Dengan selfie, saya mencoba menghilangkan stress ini | Amboyy, keringatnyaa...
Dengan selfie, saya mencoba menghilangkan stress ini | Amboyy, keringatnyaa…

Sempet kepikiran saya ga jadi berangkat ke Jogja, mending pulang ke rumah aja. Tapi, kondisinya keluarga sudah otw Jogja naik mobil. So, I unsincerelly bought another ticket, and FYI it was Christmas Eve, so you can get a hint of its price -_-9

Saya cukup beruntung untuk mendapatkan tiket dengan selisih waktu penerbangan yang tidak begitu jauh. Saya juga bela-belain berangkat cepat, karena saya sudah janji sama teman saya, Gantang, buat nonton film The Hobbit: The Battle of Five Armies. Dan kondisinya, dia udah cao ke Jogja dari Klaten. Kan ga enak kalo tiba-tiba saya gajadi dateng. Tapi syukur, saya dateng on time dan bisa menepati janji saya, hahay.

mampir dulu ke Ambaruko
mampir dulu ke Ambaruko
moto pake timer, sambil was was takut kameranya diembat orang
moto pake timer, sambil was was takut kameranya diembat orang
saksi bisu perjuangan abi, tapi udah pudar yah ._.
saksi bisu perjuangan abi, tapi udah pudar yah ._.

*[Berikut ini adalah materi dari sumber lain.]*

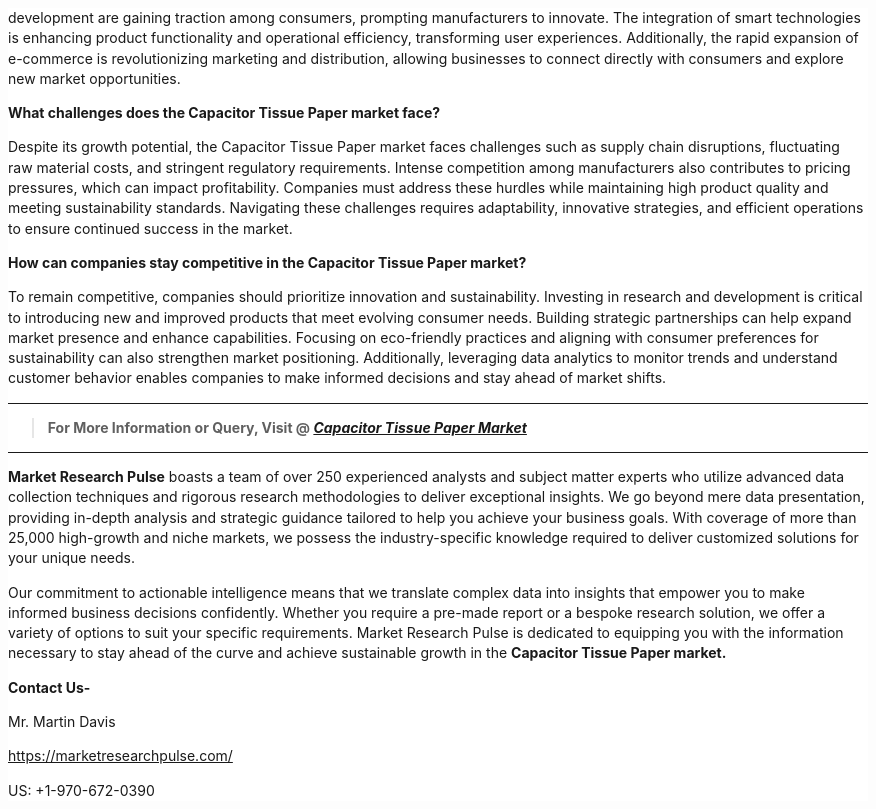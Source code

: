 development are gaining traction among consumers, prompting manufacturers to innovate. The integration of smart technologies is enhancing product functionality and operational efficiency, transforming user experiences. Additionally, the rapid expansion of e-commerce is revolutionizing marketing and distribution, allowing businesses to connect directly with consumers and explore new market opportunities.</p><p><strong>What challenges does the Capacitor Tissue Paper market face?</strong></p><p>Despite its growth potential, the Capacitor Tissue Paper market faces challenges such as supply chain disruptions, fluctuating raw material costs, and stringent regulatory requirements. Intense competition among manufacturers also contributes to pricing pressures, which can impact profitability. Companies must address these hurdles while maintaining high product quality and meeting sustainability standards. Navigating these challenges requires adaptability, innovative strategies, and efficient operations to ensure continued success in the market.</p><p><strong>How can companies stay competitive in the Capacitor Tissue Paper market?</strong></p><p>To remain competitive, companies should prioritize innovation and sustainability. Investing in research and development is critical to introducing new and improved products that meet evolving consumer needs. Building strategic partnerships can help expand market presence and enhance capabilities. Focusing on eco-friendly practices and aligning with consumer preferences for sustainability can also strengthen market positioning. Additionally, leveraging data analytics to monitor trends and understand customer behavior enables companies to make informed decisions and stay ahead of market shifts.</p><hr /><blockquote><p><strong>For More Information or Query, Visit @&nbsp;<em><a href="https://marketresearchpulse.com/report/115109/capacitor-tissue-paper-market?utm_source=Linkedin&utm_medium=0111">Capacitor Tissue Paper Market</a></em></strong></p></blockquote><hr /><p><strong>Market Research Pulse</strong> boasts a team of over 250 experienced analysts and subject matter experts who utilize advanced data collection techniques and rigorous research methodologies to deliver exceptional insights. We go beyond mere data presentation, providing in-depth analysis and strategic guidance tailored to help you achieve your business goals. With coverage of more than 25,000 high-growth and niche markets, we possess the industry-specific knowledge required to deliver customized solutions for your unique needs.</p><p>Our commitment to actionable intelligence means that we translate complex data into insights that empower you to make informed business decisions confidently. Whether you require a pre-made report or a bespoke research solution, we offer a variety of options to suit your specific requirements. Market Research Pulse is dedicated to equipping you with the information necessary to stay ahead of the curve and achieve sustainable growth in the <strong>Capacitor Tissue Paper market.</strong></p><p><strong>Contact Us-</strong></p><p>Mr. Martin Davis</p><p>https://marketresearchpulse.com/</p><p>US: +1-970-672-0390</p>
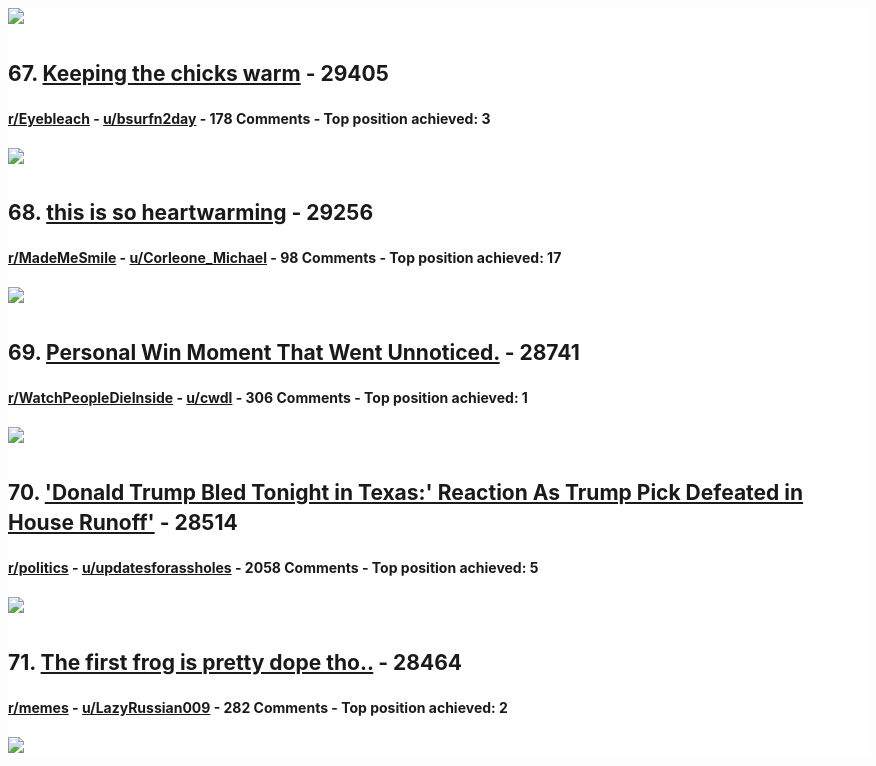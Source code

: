 <a href="https://i.redd.it/jvbesaazhyd71.jpg"><img src="https://b.thumbs.redditmedia.com/3uYis0JEYM8vY_N7RyO-46rdrgNHlbmxRmJqIkHrfhs.jpg"></img></a>

## 67. [Keeping the chicks warm](http://reddit.com/r/Eyebleach/comments/ot5h4b/keeping_the_chicks_warm/) - 29405
#### [r/Eyebleach](http://reddit.com/r/Eyebleach) - [u/bsurfn2day](http://reddit.com/u/bsurfn2day) - 178 Comments - Top position achieved: 3

<a href="https://gfycat.com/eagershadycommongonolek"><img src="https://b.thumbs.redditmedia.com/IOwfqdVHQSHaz8UROlvZtcCwRbPnwm0HAF8paFN4UhE.jpg"></img></a>

## 68. [this is so heartwarming](http://reddit.com/r/MadeMeSmile/comments/ot6cpm/this_is_so_heartwarming/) - 29256
#### [r/MadeMeSmile](http://reddit.com/r/MadeMeSmile) - [u/Corleone_Michael](http://reddit.com/u/Corleone_Michael) - 98 Comments - Top position achieved: 17

<a href="https://i.redd.it/xb5igxr88xd71.jpg"><img src="https://b.thumbs.redditmedia.com/LfiYa9Bpgb8QAccPASS-TWMPsPsr_ogb8HZQPe323gY.jpg"></img></a>

## 69. [Personal Win Moment That Went Unnoticed.](http://reddit.com/r/WatchPeopleDieInside/comments/otffq1/personal_win_moment_that_went_unnoticed/) - 28741
#### [r/WatchPeopleDieInside](http://reddit.com/r/WatchPeopleDieInside) - [u/cwdl](http://reddit.com/u/cwdl) - 306 Comments - Top position achieved: 1

<a href="https://gfycat.com/rarecomfortablekentrosaurus"><img src="https://b.thumbs.redditmedia.com/rqwtP1DjH60Ex1SGwFOWmTBPmkb-3r751OqRmY-I4Ew.jpg"></img></a>

## 70. ['Donald Trump Bled Tonight in Texas:' Reaction As Trump Pick Defeated in House Runoff'](http://reddit.com/r/politics/comments/ot871a/donald_trump_bled_tonight_in_texas_reaction_as/) - 28514
#### [r/politics](http://reddit.com/r/politics) - [u/updatesforassholes](http://reddit.com/u/updatesforassholes) - 2058 Comments - Top position achieved: 5

<a href="https://www.newsweek.com/donald-trump-bled-tonight-texas-reaction-trump-pick-defeated-house-runoff-1613817"><img src="https://b.thumbs.redditmedia.com/XBX8uVnn1Z3rUGWXVHIQ0TOT7mMXokkCLgYE3MbDEUM.jpg"></img></a>

## 71. [The first frog is pretty dope tho..](http://reddit.com/r/memes/comments/otfpwv/the_first_frog_is_pretty_dope_tho/) - 28464
#### [r/memes](http://reddit.com/r/memes) - [u/LazyRussian009](http://reddit.com/u/LazyRussian009) - 282 Comments - Top position achieved: 2

<a href="https://i.redd.it/54e2d3rywzd71.png"><img src="https://b.thumbs.redditmedia.com/bfB3B33gkL-gi3PshyqlFYVP8fFocdY2onZcKcBxh-o.jpg"></img></a>
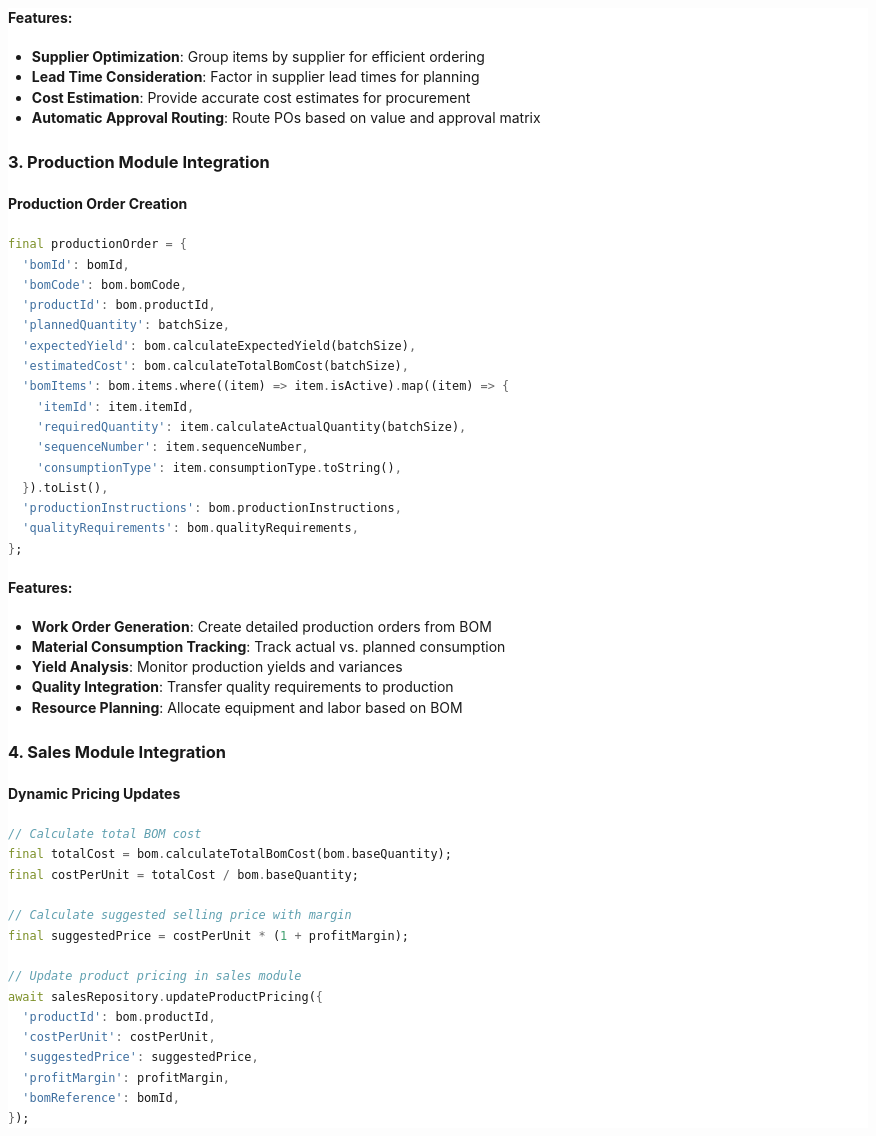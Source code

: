 #### Features:
- **Supplier Optimization**: Group items by supplier for efficient ordering
- **Lead Time Consideration**: Factor in supplier lead times for planning
- **Cost Estimation**: Provide accurate cost estimates for procurement
- **Automatic Approval Routing**: Route POs based on value and approval matrix

### 3. Production Module Integration

#### Production Order Creation
```dart
final productionOrder = {
  'bomId': bomId,
  'bomCode': bom.bomCode,
  'productId': bom.productId,
  'plannedQuantity': batchSize,
  'expectedYield': bom.calculateExpectedYield(batchSize),
  'estimatedCost': bom.calculateTotalBomCost(batchSize),
  'bomItems': bom.items.where((item) => item.isActive).map((item) => {
    'itemId': item.itemId,
    'requiredQuantity': item.calculateActualQuantity(batchSize),
    'sequenceNumber': item.sequenceNumber,
    'consumptionType': item.consumptionType.toString(),
  }).toList(),
  'productionInstructions': bom.productionInstructions,
  'qualityRequirements': bom.qualityRequirements,
};
```

#### Features:
- **Work Order Generation**: Create detailed production orders from BOM
- **Material Consumption Tracking**: Track actual vs. planned consumption
- **Yield Analysis**: Monitor production yields and variances
- **Quality Integration**: Transfer quality requirements to production
- **Resource Planning**: Allocate equipment and labor based on BOM

### 4. Sales Module Integration

#### Dynamic Pricing Updates
```dart
// Calculate total BOM cost
final totalCost = bom.calculateTotalBomCost(bom.baseQuantity);
final costPerUnit = totalCost / bom.baseQuantity;

// Calculate suggested selling price with margin
final suggestedPrice = costPerUnit * (1 + profitMargin);

// Update product pricing in sales module
await salesRepository.updateProductPricing({
  'productId': bom.productId,
  'costPerUnit': costPerUnit,
  'suggestedPrice': suggestedPrice,
  'profitMargin': profitMargin,
  'bomReference': bomId,
});
```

Di Jogja inilah saya menanti detik detik terakhir sebelum saya mengeklik tombol SUBMIT di pendaftaran online NYUAD. Setelah nilai SAT, IELTS, rekomendasi, rapor, essai, slip gaji, data pajak saya siapkan dan saya unggah…tombol penentuan itu pun saya tekan.

BISMILLAHIRRAHMAANIRRAHIM…KLIK!

semua dokumen berhasil diupload dan dengan resmi saya telah menyertakan diri dalam seleksi mahasiswa NYUAD
semua dokumen berhasil diupload dan dengan resmi saya telah menyertakan diri dalam seleksi mahasiswa NYUAD

Fiuuuh, leganyaa… 30 Desember 2014, tanggal yang akan selalu saya ingat. Di saat teman-teman saya dan orang-orang di luar sana sedang menikmati masa-masa pergantian menuju Tahun Baru 2015, saya ngendok di kamar untuk merampungkan apa telah saya mulai. Ikhtiar pun telah saya tuntaskan, sekarang waktunya untuk tawakkal. As the calender change, I open the year with a big hope. That my dream to travel the world will commence from the “arabian parlor” whom I adore: Abu Dhabi.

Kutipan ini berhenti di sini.